TASK GOAL =>
Examine the records below. Report how many of their lines contain the word "tiempo", with no other content.

ENTRIES PROVIDED =>
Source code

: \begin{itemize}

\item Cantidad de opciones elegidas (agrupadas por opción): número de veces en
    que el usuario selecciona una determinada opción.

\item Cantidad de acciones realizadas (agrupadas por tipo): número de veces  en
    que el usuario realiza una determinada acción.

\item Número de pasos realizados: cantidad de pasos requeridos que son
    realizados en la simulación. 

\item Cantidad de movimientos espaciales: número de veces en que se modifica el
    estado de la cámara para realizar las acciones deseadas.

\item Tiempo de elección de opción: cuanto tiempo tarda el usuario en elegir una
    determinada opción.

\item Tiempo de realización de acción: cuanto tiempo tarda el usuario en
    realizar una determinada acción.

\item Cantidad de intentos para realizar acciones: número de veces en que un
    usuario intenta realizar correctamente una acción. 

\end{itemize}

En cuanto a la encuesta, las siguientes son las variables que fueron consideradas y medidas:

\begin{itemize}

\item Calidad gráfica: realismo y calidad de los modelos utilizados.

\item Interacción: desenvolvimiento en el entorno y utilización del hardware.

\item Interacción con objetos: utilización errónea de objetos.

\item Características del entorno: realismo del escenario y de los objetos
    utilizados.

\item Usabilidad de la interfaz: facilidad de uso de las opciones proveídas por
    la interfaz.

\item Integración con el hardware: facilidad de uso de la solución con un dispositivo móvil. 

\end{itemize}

TASK OUTPUT =>
2